Air introduction hole, 14... outer container, 15... air sampling hole,
18... Annular space.

Claims (1)

[Claims] 1. In a heat generator that generates heat by burning a catalyst carrier with a flammable gas, the catalyst carrier is placed in the upper opening of the reaction vessel, and a capsule of an organic volatile agent that generates the flammable gas is placed in the lower opening of the reaction vessel.
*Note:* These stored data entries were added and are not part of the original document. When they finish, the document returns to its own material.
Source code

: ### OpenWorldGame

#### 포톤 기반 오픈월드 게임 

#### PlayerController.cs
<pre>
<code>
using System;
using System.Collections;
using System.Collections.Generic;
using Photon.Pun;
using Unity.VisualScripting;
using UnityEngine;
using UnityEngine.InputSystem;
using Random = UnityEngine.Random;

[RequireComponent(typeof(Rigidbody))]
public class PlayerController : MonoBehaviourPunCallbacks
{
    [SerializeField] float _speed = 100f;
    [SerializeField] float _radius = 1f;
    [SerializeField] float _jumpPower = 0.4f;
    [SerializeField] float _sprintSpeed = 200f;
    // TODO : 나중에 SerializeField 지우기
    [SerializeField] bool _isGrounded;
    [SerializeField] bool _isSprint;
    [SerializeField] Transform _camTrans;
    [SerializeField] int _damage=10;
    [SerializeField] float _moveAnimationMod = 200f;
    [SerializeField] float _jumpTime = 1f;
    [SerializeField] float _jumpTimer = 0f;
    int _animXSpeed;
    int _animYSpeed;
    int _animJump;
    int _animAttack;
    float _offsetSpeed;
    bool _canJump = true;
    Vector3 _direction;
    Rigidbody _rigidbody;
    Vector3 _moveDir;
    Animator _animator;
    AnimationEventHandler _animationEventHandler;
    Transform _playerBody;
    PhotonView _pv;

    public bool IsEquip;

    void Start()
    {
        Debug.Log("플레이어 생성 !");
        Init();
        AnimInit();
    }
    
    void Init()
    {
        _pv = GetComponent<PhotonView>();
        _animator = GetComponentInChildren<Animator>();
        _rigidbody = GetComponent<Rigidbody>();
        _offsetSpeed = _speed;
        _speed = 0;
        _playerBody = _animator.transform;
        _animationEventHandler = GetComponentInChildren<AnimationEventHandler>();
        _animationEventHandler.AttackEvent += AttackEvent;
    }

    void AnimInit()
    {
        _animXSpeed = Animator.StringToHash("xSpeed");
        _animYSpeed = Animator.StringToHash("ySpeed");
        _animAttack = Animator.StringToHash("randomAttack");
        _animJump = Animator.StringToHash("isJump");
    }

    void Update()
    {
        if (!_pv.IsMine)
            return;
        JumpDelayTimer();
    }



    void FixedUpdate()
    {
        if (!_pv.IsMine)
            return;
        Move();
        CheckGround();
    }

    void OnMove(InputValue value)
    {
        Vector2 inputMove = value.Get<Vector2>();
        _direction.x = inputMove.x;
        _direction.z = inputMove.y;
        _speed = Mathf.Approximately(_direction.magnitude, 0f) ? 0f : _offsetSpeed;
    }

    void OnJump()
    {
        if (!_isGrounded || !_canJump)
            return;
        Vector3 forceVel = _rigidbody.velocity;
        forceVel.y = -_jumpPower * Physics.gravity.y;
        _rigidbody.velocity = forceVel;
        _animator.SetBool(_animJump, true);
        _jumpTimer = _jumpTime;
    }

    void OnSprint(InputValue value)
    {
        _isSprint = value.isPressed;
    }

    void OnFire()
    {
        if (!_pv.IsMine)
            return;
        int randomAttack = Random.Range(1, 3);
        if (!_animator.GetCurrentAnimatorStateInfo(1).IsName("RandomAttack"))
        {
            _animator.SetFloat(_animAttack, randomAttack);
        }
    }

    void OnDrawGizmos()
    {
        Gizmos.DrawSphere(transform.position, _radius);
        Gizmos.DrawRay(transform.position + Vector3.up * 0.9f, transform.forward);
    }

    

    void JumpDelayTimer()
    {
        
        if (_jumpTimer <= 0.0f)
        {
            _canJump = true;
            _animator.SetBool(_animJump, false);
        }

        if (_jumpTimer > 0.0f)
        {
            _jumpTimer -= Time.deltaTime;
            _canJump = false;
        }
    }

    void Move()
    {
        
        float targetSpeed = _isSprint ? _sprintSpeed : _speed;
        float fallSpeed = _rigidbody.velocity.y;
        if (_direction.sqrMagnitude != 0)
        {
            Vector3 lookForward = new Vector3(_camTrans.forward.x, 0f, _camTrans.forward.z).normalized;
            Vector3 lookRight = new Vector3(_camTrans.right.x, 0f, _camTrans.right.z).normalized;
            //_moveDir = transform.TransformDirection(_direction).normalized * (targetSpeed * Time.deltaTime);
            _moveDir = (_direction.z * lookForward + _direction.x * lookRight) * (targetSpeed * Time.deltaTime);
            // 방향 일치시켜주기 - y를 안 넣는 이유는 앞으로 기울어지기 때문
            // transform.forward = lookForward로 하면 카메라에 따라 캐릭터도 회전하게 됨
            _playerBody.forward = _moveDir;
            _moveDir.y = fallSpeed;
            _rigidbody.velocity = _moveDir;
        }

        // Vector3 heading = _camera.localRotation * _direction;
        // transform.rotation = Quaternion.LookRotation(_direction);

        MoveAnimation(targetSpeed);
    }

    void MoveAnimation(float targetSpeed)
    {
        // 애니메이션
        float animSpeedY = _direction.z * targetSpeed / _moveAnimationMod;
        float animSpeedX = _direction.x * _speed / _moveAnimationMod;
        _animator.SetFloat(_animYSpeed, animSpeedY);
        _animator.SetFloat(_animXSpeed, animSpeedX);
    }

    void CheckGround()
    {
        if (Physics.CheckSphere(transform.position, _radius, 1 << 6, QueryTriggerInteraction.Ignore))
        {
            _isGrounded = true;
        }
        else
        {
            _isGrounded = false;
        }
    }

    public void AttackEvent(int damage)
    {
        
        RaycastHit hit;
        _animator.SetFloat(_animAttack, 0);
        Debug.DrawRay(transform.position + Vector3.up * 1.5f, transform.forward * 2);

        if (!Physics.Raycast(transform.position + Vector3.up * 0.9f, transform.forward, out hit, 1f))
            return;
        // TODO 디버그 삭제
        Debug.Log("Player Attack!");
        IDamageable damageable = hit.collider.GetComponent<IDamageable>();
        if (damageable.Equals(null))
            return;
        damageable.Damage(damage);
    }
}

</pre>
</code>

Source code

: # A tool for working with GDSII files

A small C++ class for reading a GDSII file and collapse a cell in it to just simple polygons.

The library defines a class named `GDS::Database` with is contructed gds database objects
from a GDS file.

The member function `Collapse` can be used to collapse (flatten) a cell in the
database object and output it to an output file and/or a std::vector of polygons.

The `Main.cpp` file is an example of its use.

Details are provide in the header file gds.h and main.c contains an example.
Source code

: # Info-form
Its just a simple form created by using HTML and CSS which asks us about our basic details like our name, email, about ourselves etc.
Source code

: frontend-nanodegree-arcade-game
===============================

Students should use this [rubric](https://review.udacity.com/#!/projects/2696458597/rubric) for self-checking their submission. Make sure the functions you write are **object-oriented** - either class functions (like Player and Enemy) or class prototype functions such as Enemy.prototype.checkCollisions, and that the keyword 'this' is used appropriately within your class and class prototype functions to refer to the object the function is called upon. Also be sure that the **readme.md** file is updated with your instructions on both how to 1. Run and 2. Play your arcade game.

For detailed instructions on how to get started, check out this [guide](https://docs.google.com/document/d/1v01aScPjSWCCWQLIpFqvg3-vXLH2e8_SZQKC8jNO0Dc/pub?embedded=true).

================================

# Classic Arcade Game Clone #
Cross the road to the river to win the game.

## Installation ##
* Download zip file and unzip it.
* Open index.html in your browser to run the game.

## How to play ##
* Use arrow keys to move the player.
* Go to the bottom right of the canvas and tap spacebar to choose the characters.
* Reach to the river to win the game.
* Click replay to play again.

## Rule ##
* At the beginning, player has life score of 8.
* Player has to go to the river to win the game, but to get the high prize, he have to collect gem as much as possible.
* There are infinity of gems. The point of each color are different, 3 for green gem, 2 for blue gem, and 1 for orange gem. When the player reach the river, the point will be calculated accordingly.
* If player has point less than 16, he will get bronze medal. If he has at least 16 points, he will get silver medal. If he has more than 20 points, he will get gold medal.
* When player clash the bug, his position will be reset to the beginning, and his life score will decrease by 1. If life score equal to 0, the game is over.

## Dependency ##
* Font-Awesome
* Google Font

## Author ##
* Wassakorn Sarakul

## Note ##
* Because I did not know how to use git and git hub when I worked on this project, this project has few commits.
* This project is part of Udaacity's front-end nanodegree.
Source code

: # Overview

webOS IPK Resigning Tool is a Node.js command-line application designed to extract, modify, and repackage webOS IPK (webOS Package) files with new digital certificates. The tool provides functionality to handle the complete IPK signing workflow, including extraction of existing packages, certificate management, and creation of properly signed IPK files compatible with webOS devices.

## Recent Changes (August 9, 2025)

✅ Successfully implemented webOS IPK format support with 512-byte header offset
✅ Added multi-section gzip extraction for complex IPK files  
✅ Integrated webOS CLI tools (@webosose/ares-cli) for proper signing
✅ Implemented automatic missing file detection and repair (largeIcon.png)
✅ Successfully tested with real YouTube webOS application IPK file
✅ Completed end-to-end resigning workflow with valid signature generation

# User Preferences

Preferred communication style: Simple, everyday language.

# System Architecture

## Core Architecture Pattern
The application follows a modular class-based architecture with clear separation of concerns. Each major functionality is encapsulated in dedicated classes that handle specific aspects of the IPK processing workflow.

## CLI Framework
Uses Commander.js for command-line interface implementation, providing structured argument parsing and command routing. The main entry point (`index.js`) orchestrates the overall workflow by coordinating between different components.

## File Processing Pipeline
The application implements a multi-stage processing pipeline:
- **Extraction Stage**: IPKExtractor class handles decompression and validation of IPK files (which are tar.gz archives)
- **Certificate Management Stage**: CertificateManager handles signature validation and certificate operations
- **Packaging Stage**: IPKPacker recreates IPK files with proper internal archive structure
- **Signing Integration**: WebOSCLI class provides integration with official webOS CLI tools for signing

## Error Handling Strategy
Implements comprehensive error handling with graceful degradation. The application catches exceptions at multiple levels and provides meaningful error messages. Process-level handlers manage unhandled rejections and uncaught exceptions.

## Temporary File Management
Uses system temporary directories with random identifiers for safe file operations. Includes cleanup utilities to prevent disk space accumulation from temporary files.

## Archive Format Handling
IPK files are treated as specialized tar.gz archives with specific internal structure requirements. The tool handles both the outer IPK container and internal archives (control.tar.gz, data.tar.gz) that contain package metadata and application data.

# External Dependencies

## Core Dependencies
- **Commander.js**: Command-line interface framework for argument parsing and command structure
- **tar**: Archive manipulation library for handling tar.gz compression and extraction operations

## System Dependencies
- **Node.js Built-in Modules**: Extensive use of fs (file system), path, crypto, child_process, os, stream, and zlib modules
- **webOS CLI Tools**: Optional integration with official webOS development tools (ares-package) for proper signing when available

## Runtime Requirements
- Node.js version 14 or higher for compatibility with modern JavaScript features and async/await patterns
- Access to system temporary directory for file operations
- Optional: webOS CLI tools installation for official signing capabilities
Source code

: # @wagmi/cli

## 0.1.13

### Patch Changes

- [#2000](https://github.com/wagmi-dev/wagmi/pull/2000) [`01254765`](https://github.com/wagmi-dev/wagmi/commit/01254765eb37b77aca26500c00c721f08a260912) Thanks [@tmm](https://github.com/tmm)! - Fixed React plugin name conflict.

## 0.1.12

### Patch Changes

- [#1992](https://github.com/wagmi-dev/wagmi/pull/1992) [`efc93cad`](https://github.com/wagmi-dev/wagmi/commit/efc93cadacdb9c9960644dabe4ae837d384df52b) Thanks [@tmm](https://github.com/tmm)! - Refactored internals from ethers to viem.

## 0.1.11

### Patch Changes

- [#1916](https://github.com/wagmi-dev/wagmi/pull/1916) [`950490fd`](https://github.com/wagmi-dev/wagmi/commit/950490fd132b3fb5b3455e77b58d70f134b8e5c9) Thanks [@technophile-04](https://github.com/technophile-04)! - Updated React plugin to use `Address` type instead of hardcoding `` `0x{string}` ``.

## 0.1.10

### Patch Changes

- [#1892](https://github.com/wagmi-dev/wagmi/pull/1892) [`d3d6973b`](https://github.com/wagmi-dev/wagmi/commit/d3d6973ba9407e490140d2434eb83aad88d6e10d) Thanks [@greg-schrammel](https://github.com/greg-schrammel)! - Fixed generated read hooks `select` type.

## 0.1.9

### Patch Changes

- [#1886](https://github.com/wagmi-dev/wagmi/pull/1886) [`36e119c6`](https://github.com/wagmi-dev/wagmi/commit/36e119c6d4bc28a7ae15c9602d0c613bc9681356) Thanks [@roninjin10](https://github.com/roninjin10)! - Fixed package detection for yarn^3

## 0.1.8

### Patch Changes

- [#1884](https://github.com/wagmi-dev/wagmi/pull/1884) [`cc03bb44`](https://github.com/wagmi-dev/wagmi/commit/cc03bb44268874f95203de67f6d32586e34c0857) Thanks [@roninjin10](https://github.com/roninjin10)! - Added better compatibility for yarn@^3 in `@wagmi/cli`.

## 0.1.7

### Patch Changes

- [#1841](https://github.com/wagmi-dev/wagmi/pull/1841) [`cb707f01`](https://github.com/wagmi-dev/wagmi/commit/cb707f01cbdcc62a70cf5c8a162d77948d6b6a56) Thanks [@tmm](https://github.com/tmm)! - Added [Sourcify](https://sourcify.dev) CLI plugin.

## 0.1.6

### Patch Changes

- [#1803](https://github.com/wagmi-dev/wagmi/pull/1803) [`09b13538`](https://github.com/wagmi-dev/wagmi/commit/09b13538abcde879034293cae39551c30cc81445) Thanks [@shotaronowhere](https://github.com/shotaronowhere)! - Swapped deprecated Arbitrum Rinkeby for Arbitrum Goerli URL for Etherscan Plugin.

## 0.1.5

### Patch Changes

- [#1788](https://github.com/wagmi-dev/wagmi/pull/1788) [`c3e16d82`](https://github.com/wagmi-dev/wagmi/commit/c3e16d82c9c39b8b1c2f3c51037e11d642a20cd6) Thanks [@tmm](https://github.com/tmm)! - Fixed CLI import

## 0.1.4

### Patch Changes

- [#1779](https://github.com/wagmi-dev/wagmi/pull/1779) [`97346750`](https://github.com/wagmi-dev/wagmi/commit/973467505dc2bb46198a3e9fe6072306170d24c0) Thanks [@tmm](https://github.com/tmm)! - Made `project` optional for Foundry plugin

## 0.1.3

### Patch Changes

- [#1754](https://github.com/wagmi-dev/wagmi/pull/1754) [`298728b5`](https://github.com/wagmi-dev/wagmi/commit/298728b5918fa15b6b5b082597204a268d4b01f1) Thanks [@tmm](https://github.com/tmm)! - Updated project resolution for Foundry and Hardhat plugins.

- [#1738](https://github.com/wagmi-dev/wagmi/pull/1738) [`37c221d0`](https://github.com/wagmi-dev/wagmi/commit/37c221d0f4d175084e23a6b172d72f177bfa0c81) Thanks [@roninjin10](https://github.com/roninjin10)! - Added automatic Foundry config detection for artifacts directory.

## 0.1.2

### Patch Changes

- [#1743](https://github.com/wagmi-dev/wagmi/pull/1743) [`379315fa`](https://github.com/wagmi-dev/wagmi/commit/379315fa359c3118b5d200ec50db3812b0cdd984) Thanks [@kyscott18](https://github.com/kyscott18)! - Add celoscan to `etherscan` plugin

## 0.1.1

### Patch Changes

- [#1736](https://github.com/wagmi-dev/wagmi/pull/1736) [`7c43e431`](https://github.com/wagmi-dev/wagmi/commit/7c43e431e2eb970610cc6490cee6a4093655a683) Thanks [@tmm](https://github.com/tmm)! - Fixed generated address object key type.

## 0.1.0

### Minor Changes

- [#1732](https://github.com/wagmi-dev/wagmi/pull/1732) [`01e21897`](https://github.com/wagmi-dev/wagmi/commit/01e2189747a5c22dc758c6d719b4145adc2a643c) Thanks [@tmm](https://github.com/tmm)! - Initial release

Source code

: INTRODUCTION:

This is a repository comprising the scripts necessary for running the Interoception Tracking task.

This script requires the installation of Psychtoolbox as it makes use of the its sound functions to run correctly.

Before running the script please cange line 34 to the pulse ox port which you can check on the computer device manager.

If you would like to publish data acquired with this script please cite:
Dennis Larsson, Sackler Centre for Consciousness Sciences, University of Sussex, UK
An outer container is provided outside the reaction container to form a double-structured container having an annular space between the reaction container and the outer container, and an air sampling hole is bored in the outer container to introduce air into the annular space. At the same time, the reaction vessel is provided with an air introduction hole that opens into the lower space of the catalyst carrier and takes in the air in the annular space, and furthermore, the combustion of the catalyst carrier is formed at the position where the air introduction hole opens in the reaction vessel. A catalytic heat generator characterized by being provided with an auxiliary heat source to promote the reaction.